## Work to be completed
Every line holding the string "Qualification" is to be copied from the entries below.
START Records for this exercise
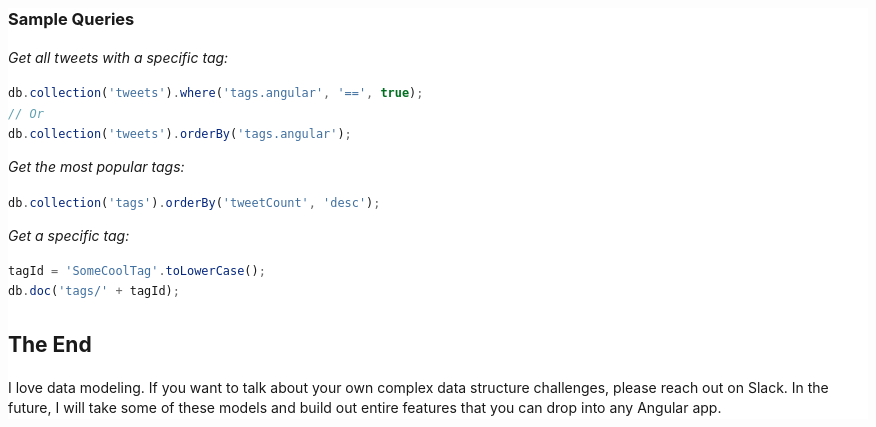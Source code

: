 ### Sample Queries

_Get all tweets with a specific tag:_

```js
db.collection('tweets').where('tags.angular', '==', true);
// Or
db.collection('tweets').orderBy('tags.angular');
```

_Get the most popular tags:_

```js
db.collection('tags').orderBy('tweetCount', 'desc');
```

_Get a specific tag:_

```js
tagId = 'SomeCoolTag'.toLowerCase();
db.doc('tags/' + tagId);
```

## The End

I love data modeling. If you want to talk about your own complex data structure challenges, please reach out on Slack. In the future, I will take some of these models and build out entire features that you can drop into any Angular app.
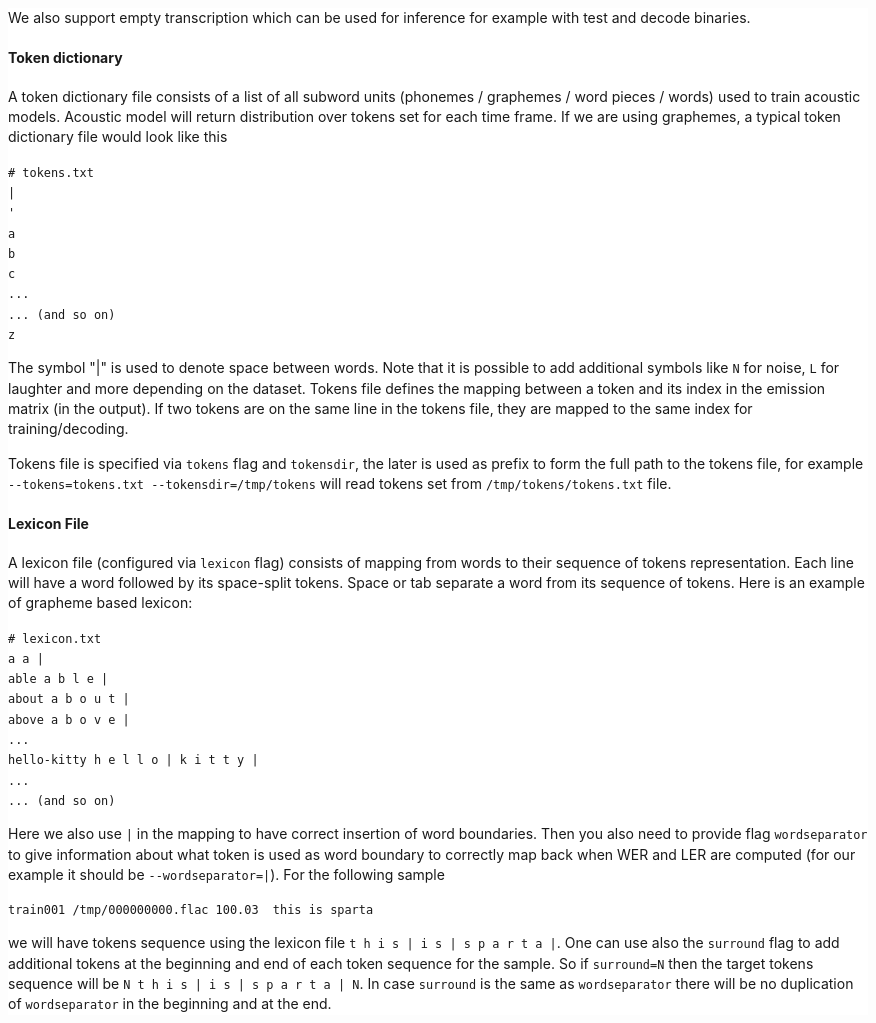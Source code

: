 We also support empty transcription which can be used for inference for example with test and decode binaries.

#### Token dictionary

A token dictionary file consists of a list of all subword units (phonemes / graphemes / word pieces / words) used to train acoustic models. Acoustic model will return distribution over tokens set for each time frame. If we are using graphemes, a typical token dictionary file would look like this

```
# tokens.txt
|
'
a
b
c
...
... (and so on)
z
```

The symbol "|" is used to denote space between words. Note that it is possible to add additional symbols like `N` for noise, `L` for laughter and more depending on the dataset. Tokens file defines the mapping between a token and its index in the emission matrix (in the output). If two tokens are on the same line in the tokens file, they are mapped to the same index for training/decoding.

Tokens file is specified via `tokens` flag and `tokensdir`, the later is used as prefix to form the full path to the tokens file, for example `--tokens=tokens.txt --tokensdir=/tmp/tokens` will read tokens set from `/tmp/tokens/tokens.txt` file.

#### Lexicon File

A lexicon file (configured via `lexicon` flag) consists of mapping from words to their sequence of tokens representation.
Each line will have a word followed by its space-split tokens. Space or tab separate a word from its sequence of tokens. Here is an example of grapheme based lexicon:
```
# lexicon.txt
a a |
able a b l e |
about a b o u t |
above a b o v e |
...
hello-kitty h e l l o | k i t t y |
...
... (and so on)
```
Here we also use `|` in the mapping to have correct insertion of word boundaries. Then you also need to provide flag `wordseparator` to give information about what token is used as word boundary to correctly map back when WER and LER are computed (for our example it should be `--wordseparator=|`).
For the following sample
```
train001 /tmp/000000000.flac 100.03  this is sparta
```
we will have tokens sequence using the lexicon file `t h i s | i s | s p a r t a |`. One can use also the `surround` flag to add additional tokens at the beginning and end of each token sequence for the sample. So if `surround=N` then the target tokens sequence will be `N t h i s | i s | s p a r t a | N`. In case `surround` is the same as `wordseparator` there will be no duplication of `wordseparator` in the beginning and at the end.
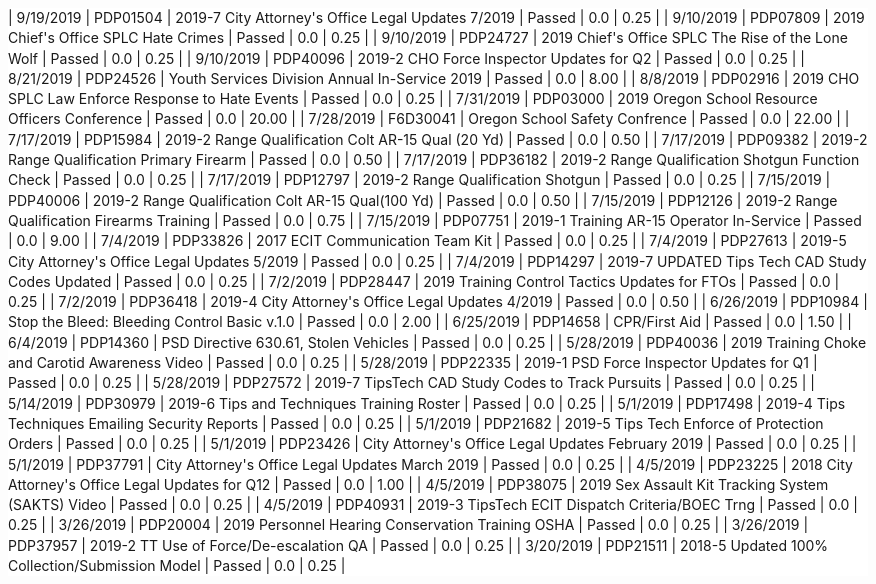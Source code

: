 | 9/19/2019 | PDP01504 | 2019-7 City Attorney's Office Legal Updates 7/2019 | Passed | 0.0 | 0.25 |
| 9/10/2019 | PDP07809 | 2019 Chief's Office SPLC Hate Crimes | Passed | 0.0 | 0.25 |
| 9/10/2019 | PDP24727 | 2019 Chief's Office SPLC The Rise of the Lone Wolf | Passed | 0.0 | 0.25 |
| 9/10/2019 | PDP40096 | 2019-2 CHO Force Inspector Updates for Q2 | Passed | 0.0 | 0.25 |
| 8/21/2019 | PDP24526 | Youth Services Division Annual In-Service 2019 | Passed | 0.0 | 8.00 |
| 8/8/2019 | PDP02916 | 2019 CHO SPLC Law Enforce Response to Hate Events | Passed | 0.0 | 0.25 |
| 7/31/2019 | PDP03000 | 2019 Oregon School Resource Officers Conference | Passed | 0.0 | 20.00 |
| 7/28/2019 | F6D30041 | Oregon School Safety Confrence | Passed | 0.0 | 22.00 |
| 7/17/2019 | PDP15984 | 2019-2 Range Qualification Colt AR-15 Qual (20 Yd) | Passed | 0.0 | 0.50 |
| 7/17/2019 | PDP09382 | 2019-2 Range Qualification Primary Firearm | Passed | 0.0 | 0.50 |
| 7/17/2019 | PDP36182 | 2019-2 Range Qualification Shotgun Function Check | Passed | 0.0 | 0.25 |
| 7/17/2019 | PDP12797 | 2019-2 Range Qualification Shotgun | Passed | 0.0 | 0.25 |
| 7/15/2019 | PDP40006 | 2019-2 Range Qualification Colt AR-15 Qual(100 Yd) | Passed | 0.0 | 0.50 |
| 7/15/2019 | PDP12126 | 2019-2 Range Qualification Firearms Training | Passed | 0.0 | 0.75 |
| 7/15/2019 | PDP07751 | 2019-1 Training AR-15 Operator In-Service | Passed | 0.0 | 9.00 |
| 7/4/2019 | PDP33826 | 2017 ECIT Communication Team Kit | Passed | 0.0 | 0.25 |
| 7/4/2019 | PDP27613 | 2019-5 City Attorney's Office Legal Updates 5/2019 | Passed | 0.0 | 0.25 |
| 7/4/2019 | PDP14297 | 2019-7 UPDATED Tips  Tech CAD Study Codes Updated | Passed | 0.0 | 0.25 |
| 7/2/2019 | PDP28447 | 2019 Training Control Tactics Updates for FTOs | Passed | 0.0 | 0.25 |
| 7/2/2019 | PDP36418 | 2019-4 City Attorney's Office Legal Updates 4/2019 | Passed | 0.0 | 0.50 |
| 6/26/2019 | PDP10984 | Stop the Bleed: Bleeding Control Basic v.1.0 | Passed | 0.0 | 2.00 |
| 6/25/2019 | PDP14658 | CPR/First Aid | Passed | 0.0 | 1.50 |
| 6/4/2019 | PDP14360 | PSD Directive 630.61, Stolen Vehicles | Passed | 0.0 | 0.25 |
| 5/28/2019 | PDP40036 | 2019 Training Choke and Carotid Awareness Video | Passed | 0.0 | 0.25 |
| 5/28/2019 | PDP22335 | 2019-1 PSD Force Inspector Updates for Q1 | Passed | 0.0 | 0.25 |
| 5/28/2019 | PDP27572 | 2019-7 TipsTech CAD Study Codes to Track Pursuits | Passed | 0.0 | 0.25 |
| 5/14/2019 | PDP30979 | 2019-6 Tips and Techniques Training Roster | Passed | 0.0 | 0.25 |
| 5/1/2019 | PDP17498 | 2019-4 Tips  Techniques Emailing Security Reports | Passed | 0.0 | 0.25 |
| 5/1/2019 | PDP21682 | 2019-5 Tips  Tech Enforce of Protection Orders | Passed | 0.0 | 0.25 |
| 5/1/2019 | PDP23426 | City Attorney's Office Legal Updates February 2019 | Passed | 0.0 | 0.25 |
| 5/1/2019 | PDP37791 | City Attorney's Office Legal Updates March 2019 | Passed | 0.0 | 0.25 |
| 4/5/2019 | PDP23225 | 2018 City Attorney's Office Legal Updates for Q12 | Passed | 0.0 | 1.00 |
| 4/5/2019 | PDP38075 | 2019 Sex Assault Kit Tracking System (SAKTS) Video | Passed | 0.0 | 0.25 |
| 4/5/2019 | PDP40931 | 2019-3 TipsTech ECIT Dispatch Criteria/BOEC Trng | Passed | 0.0 | 0.25 |
| 3/26/2019 | PDP20004 | 2019 Personnel Hearing Conservation Training OSHA | Passed | 0.0 | 0.25 |
| 3/26/2019 | PDP37957 | 2019-2 TT Use of Force/De-escalation QA | Passed | 0.0 | 0.25 |
| 3/20/2019 | PDP21511 | 2018-5 Updated 100% Collection/Submission Model | Passed | 0.0 | 0.25 |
END Records for this exercise
## Answer space
| 7/17/2019 | PDP15984 | 2019-2 Range Qualification Colt AR-15 Qual (20 Yd) | Passed | 0.0 | 0.50 |
| 7/17/2019 | PDP09382 | 2019-2 Range Qualification Primary Firearm | Passed | 0.0 | 0.50 |
| 7/17/2019 | PDP36182 | 2019-2 Range Qualification Shotgun Function Check | Passed | 0.0 | 0.25 |
| 7/17/2019 | PDP12797 | 2019-2 Range Qualification Shotgun | Passed | 0.0 | 0.25 |
| 7/15/2019 | PDP40006 | 2019-2 Range Qualification Colt AR-15 Qual(100 Yd) | Passed | 0.0 | 0.50 |
| 7/15/2019 | PDP12126 | 2019-2 Range Qualification Firearms Training | Passed | 0.0 | 0.75 |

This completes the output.